• _Brief_: Lines from the beginning of the material below through the line that has "To get a local" are to be reproduced exactly, but pictures are not.

• _Records shown_:
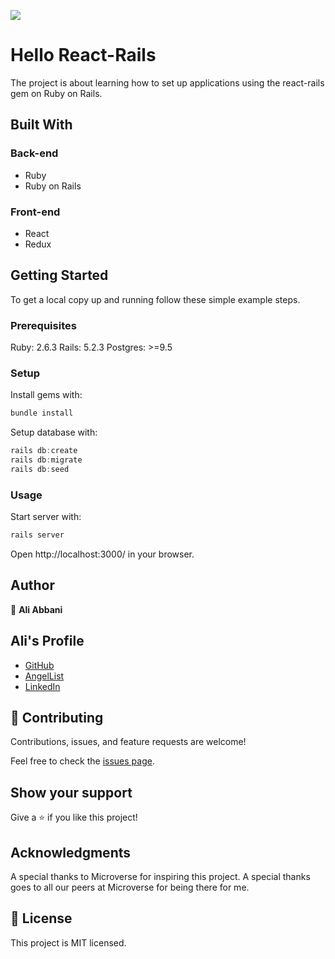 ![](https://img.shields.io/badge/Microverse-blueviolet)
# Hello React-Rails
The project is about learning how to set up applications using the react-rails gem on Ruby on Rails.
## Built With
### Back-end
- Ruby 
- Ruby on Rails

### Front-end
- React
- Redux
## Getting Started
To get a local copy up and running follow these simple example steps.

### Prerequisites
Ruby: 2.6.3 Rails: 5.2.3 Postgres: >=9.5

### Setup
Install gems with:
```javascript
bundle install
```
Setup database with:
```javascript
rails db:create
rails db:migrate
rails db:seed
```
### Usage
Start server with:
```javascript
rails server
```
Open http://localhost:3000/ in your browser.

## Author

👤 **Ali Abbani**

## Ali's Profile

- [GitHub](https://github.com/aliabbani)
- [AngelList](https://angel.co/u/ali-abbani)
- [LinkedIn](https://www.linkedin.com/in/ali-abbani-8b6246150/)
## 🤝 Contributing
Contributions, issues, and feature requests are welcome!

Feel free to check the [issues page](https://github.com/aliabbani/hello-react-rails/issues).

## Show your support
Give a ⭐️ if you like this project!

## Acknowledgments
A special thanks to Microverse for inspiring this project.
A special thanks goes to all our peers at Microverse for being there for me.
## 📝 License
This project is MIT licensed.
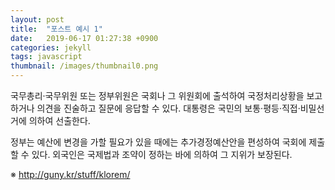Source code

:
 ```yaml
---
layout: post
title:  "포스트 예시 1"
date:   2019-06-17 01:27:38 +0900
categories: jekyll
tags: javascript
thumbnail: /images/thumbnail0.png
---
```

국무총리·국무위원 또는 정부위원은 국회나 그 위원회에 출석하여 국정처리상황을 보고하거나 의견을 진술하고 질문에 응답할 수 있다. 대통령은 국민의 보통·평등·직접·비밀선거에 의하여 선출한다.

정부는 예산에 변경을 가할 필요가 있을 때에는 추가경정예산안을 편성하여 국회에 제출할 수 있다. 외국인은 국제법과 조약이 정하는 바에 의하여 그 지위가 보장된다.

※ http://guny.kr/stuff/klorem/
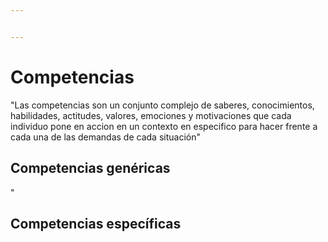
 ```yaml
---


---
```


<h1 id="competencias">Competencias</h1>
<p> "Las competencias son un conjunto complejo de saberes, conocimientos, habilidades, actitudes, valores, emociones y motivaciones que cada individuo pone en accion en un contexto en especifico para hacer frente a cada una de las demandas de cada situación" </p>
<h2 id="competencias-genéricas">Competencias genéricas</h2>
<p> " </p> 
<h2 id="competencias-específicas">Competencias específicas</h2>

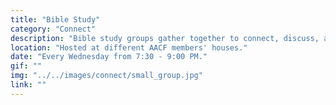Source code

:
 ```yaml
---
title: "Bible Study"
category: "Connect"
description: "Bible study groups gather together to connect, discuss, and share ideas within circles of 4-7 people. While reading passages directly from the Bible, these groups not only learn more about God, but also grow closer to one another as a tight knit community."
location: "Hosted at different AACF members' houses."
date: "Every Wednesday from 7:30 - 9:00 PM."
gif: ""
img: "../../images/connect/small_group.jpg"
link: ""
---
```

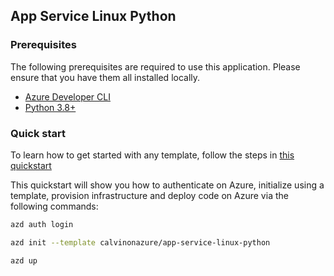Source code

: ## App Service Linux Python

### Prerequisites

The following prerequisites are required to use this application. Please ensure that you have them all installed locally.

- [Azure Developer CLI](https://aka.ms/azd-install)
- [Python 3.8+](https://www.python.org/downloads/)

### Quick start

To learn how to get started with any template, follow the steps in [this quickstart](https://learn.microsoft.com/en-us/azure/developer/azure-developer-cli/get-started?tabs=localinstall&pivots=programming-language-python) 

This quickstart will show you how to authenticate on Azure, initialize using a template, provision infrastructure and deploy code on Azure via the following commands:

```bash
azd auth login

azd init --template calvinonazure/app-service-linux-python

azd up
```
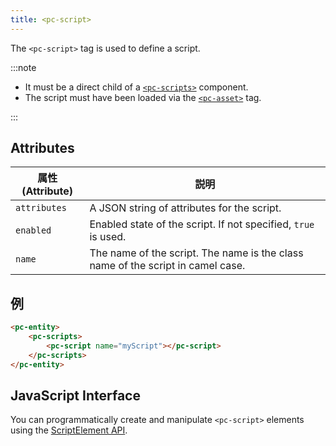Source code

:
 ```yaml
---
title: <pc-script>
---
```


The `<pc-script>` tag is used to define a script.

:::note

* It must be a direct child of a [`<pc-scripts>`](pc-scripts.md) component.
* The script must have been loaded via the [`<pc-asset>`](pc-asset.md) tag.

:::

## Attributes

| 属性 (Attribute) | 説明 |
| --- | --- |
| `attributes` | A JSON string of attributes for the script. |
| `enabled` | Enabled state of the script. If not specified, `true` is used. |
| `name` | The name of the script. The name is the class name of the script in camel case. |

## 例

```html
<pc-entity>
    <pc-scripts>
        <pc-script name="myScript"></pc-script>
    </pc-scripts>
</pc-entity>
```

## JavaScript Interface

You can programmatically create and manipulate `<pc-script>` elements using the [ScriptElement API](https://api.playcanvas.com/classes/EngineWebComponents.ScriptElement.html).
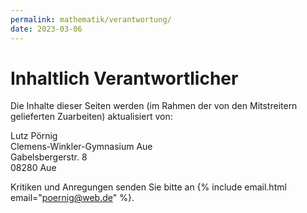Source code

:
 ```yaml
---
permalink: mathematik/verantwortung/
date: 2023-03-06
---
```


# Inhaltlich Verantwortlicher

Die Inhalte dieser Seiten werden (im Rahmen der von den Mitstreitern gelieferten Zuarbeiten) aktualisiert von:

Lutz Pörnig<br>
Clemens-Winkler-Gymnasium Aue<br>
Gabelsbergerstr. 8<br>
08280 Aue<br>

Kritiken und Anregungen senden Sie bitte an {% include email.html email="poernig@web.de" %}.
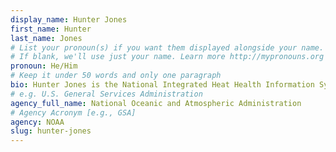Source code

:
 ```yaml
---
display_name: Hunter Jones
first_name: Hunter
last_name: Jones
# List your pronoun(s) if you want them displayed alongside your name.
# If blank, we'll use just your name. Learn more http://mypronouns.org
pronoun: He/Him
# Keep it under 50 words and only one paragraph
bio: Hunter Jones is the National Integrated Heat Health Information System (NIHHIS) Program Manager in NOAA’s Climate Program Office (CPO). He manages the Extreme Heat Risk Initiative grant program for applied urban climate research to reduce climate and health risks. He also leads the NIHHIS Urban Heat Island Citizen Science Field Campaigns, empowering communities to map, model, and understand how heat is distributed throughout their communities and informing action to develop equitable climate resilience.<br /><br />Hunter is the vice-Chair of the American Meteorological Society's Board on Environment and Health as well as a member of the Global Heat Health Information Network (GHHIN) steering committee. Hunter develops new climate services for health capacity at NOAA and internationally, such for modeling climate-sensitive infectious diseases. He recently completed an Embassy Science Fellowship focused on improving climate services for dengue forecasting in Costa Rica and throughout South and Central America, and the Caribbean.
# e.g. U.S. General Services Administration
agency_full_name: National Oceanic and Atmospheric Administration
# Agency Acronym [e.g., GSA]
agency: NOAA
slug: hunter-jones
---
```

• _Solution to this problem_:
 ![](https://img.shields.io/badge/Microverse-blueviolet)
# Hello React-Rails
The project is about learning how to set up applications using the react-rails gem on Ruby on Rails.
## Built With
### Back-end
- Ruby 
- Ruby on Rails

### Front-end
- React
- Redux
## Getting Started
To get a local copy up and running follow these simple example steps.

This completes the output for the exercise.